State only how many lines below include the word "llbracket".

(Stored data entries)
------------------------

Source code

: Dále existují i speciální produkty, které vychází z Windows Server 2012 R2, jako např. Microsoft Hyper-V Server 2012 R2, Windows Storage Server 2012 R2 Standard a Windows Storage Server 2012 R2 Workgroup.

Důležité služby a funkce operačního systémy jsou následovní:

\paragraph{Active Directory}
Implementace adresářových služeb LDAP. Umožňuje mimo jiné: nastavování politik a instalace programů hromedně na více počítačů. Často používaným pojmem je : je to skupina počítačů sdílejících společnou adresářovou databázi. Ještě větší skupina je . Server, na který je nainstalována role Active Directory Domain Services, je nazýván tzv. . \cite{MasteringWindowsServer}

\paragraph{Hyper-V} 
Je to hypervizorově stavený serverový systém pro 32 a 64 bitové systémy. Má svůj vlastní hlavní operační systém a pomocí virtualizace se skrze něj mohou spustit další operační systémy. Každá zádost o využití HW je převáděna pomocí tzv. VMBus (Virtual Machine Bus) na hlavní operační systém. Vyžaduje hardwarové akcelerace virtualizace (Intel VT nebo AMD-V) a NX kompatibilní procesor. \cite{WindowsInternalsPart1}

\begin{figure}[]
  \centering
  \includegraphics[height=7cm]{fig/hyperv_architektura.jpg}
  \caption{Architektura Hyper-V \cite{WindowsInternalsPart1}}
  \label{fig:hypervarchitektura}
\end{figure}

------------------------

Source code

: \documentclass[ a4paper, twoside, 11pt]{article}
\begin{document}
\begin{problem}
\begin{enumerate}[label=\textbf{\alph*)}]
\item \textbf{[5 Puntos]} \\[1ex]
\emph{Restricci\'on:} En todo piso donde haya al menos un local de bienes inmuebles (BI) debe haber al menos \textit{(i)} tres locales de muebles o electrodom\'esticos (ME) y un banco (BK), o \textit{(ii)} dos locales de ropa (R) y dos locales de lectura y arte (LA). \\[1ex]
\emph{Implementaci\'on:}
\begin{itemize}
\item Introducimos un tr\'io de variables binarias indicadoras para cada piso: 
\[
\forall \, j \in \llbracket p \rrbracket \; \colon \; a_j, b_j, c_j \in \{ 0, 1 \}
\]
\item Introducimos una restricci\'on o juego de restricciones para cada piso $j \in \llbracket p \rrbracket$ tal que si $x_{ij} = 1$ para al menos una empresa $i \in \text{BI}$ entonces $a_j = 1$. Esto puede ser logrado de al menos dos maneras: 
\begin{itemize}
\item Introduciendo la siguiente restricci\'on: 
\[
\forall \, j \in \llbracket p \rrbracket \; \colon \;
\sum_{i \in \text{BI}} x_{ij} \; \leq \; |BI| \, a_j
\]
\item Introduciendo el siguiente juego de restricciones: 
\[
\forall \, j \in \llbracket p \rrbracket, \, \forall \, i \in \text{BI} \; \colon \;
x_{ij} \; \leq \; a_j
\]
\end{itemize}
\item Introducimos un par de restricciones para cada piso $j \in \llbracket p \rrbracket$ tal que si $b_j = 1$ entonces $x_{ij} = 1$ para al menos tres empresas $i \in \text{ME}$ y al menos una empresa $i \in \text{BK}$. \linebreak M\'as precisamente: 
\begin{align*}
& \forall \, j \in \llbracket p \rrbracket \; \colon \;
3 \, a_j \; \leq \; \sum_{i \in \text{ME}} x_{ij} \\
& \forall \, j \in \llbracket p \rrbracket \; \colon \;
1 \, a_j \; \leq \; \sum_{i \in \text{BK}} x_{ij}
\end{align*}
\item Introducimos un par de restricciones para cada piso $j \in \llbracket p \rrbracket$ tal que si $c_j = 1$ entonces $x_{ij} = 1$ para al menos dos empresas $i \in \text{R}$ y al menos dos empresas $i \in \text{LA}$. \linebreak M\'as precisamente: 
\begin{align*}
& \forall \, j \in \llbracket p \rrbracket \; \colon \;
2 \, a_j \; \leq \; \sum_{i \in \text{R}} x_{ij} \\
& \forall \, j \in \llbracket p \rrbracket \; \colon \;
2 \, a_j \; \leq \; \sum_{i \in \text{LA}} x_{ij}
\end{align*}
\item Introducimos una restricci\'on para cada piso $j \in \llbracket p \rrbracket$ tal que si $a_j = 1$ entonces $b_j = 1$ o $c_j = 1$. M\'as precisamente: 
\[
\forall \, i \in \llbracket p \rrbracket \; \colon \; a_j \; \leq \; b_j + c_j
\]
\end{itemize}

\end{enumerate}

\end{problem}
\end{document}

------------------------

-- Task output --
12